Recientemente
fui a ver la exposición de José Ramón
Amondarain, tras un largo paseo por Madrid, por zonas que aun llevando toda
la vida viviendo en esta ciudad no conocía, encontré la galería Max Estrella
donde se hallaba la muestra “Amar Gana”. El nombre de la galería al verlo
simplemente me gustó ya que me recordaba al protagonista de una de mis obras
literarias favoritas de Valle- Inclán, “Luces de bohemia”, esto ya me
predispuso a tener una buena actitud hacia la exposición. Este sentimiento no
cambió cuando entré en la galería, ya que a pesar de no comprender habitualmente
el arte contemporáneo, caí rendida a los pies de Amondarain al ver tal
exhibición de conchas, lo que me recordaba a mis veranos de niña en la playa,
parecía sentir una brisa marina cargada de recuerdos. A medida que me adentraba
en la exposición recordaba como de niña recogía todas las conchas que me
encontraba y las guardaba, aunque nunca con un fin simplemente eran bonitas,
comencé a preguntarme si podría haber sido una artista con mis conchas como el
autor con las suyas.
Es posible
que con la idea de recoger esas conchas con distintos nombres de personajes
célebres como Picasso o Duchamp entre otros, como si fuesen retratos, es
simplemente un juego para el autor, que pretender romper con la seriedad de los
retratos, haciendo ver que cada retrato tiene el simbolismo que tú le quieras
dar pero siempre es lo mismo en el fondo, en su obra son diversos tipos de
caracolas o conchas pero al final son lo mismo, moluscos, otra característica es
que esos moluscos que el fotografía son inertes, es decir que los moluscos son
perecederos, bajo mi punto de vista está jugando con una cuestión, la idea de
que todos morimos y que tú puedes ser retratado y al morir el retrato seguirá
dándote vida.

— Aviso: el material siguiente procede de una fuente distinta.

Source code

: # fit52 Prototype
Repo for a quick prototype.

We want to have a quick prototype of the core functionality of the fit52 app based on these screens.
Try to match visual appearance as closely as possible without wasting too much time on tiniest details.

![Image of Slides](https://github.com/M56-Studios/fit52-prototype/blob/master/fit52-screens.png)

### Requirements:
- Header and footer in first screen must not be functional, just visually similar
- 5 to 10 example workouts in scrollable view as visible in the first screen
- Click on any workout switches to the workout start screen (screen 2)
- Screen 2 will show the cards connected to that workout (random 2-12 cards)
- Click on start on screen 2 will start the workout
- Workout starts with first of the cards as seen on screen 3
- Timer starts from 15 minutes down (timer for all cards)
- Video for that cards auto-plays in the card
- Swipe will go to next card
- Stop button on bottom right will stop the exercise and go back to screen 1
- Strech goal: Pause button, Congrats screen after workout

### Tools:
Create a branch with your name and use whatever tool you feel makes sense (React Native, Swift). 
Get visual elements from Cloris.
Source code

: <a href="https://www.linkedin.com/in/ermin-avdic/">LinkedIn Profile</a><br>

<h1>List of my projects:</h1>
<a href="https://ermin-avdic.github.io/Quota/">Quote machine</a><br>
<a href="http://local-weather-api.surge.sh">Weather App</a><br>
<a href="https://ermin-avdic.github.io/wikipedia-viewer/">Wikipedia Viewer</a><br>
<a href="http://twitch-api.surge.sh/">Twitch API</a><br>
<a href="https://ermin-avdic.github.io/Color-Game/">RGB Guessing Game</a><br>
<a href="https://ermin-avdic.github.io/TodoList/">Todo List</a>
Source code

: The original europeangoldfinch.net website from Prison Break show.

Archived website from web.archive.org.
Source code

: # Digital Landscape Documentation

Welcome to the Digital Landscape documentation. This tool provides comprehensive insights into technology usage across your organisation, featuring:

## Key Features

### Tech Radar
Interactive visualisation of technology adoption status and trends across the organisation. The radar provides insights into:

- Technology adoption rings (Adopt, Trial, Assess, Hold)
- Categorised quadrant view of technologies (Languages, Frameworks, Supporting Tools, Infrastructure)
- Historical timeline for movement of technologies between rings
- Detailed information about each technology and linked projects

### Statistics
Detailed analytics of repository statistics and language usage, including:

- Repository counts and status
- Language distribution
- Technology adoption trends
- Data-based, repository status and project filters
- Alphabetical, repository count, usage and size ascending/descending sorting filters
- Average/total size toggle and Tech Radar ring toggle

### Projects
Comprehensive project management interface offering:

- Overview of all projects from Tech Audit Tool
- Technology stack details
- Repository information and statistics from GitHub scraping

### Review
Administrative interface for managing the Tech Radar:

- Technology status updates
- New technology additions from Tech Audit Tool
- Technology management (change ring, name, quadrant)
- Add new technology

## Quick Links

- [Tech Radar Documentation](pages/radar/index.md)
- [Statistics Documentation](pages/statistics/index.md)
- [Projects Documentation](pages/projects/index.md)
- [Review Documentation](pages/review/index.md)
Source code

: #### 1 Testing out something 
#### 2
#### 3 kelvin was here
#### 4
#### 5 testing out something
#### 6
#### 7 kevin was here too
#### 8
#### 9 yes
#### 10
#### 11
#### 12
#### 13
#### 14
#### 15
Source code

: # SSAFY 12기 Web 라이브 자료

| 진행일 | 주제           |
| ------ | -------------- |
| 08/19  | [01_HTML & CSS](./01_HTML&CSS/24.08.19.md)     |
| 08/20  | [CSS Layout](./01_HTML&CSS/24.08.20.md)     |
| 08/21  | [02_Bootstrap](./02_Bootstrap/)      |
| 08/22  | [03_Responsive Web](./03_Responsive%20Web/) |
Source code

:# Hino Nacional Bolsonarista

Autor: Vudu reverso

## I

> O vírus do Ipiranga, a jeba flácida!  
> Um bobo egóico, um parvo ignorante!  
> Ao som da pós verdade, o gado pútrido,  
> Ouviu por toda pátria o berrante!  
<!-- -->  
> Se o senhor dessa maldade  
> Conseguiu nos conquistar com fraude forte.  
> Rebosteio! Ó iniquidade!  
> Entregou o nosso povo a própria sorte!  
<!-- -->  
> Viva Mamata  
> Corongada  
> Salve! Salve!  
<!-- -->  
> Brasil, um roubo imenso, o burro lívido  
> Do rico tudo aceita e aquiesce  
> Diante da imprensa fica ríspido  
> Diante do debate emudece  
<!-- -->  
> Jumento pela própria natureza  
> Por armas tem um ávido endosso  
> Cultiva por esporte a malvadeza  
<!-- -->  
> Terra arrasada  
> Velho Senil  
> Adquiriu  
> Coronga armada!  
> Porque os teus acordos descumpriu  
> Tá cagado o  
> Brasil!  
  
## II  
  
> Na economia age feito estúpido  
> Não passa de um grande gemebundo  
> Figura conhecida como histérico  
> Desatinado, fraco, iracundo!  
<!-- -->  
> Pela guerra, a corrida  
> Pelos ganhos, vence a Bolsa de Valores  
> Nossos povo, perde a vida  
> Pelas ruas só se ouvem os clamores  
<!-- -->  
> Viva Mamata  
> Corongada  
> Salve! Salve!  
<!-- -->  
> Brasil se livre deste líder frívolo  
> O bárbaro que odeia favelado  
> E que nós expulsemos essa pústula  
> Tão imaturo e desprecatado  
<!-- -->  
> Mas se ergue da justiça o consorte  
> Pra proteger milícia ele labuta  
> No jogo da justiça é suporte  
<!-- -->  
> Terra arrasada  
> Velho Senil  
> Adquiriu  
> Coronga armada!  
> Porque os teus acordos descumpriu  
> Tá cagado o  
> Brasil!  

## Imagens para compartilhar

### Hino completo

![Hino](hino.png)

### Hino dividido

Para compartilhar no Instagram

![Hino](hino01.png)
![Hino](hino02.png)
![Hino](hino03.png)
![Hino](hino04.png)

Es posible que me deje llevar por mis propias reflexiones pero
también creo que al elegir elementos marinos, con nombres de personas, deja
entre ver la idea de que la vida son ríos que van a dar a la mar que es la
muerte. Aunque también puede ser una provocación a que el espectador interactúe
con la obra al recordar, al igual que yo lo hice, esos recuerdos de vacaciones
en el mar.
Al principio
al ver esos nombres tan significativos bajo las conchas intentas darle algún
sentido o relacionarlos, pero poco a poco te das cuenta de que es un juego no
tienen relación los nombres y las conchas, simplemente tiene el sentido que tú
le quieras dar, como cuando haces un castillo de arena decorado con conchas, a
cada conchas le das una función una puede ser una ventana de un torreón o
simplemente una decoración más, lo que también puede llevarte a pensar, debido
a la personificación de las diversas caracolas, ¿somos simple decoración en el
gran castillo de arena que es el mundo?
Esta
divertida y desenfadada exposición no dejó de sorprenderme, ya que tardé un
rato en darme cuenta del anagrama que formaba el propio nombre de la
exposición, pero al darme cuenta pensé que Amondarain debía ser divertido e
ingenioso. Acto seguido entre en otra sala en la que el artista jugaba con nombres
de algunos personajes para crear una frase totalmente aislada del personaje, el
ejemplo es amar gana y su significación, anagrama, al igual que los nombres de
muchos otros artistas como Andy Warhol y su anagrama equivalente: hold any war.
Al fin y al cabo creo pienso que no es más que una llamada de atención a la vez
que una apelación a nuestro intelecto. Esta muestra del artista nos hace ver que
es alguien divertido, ingenioso y capaz de romper con la realidad y la sobriedad
de forma sutil y elegante.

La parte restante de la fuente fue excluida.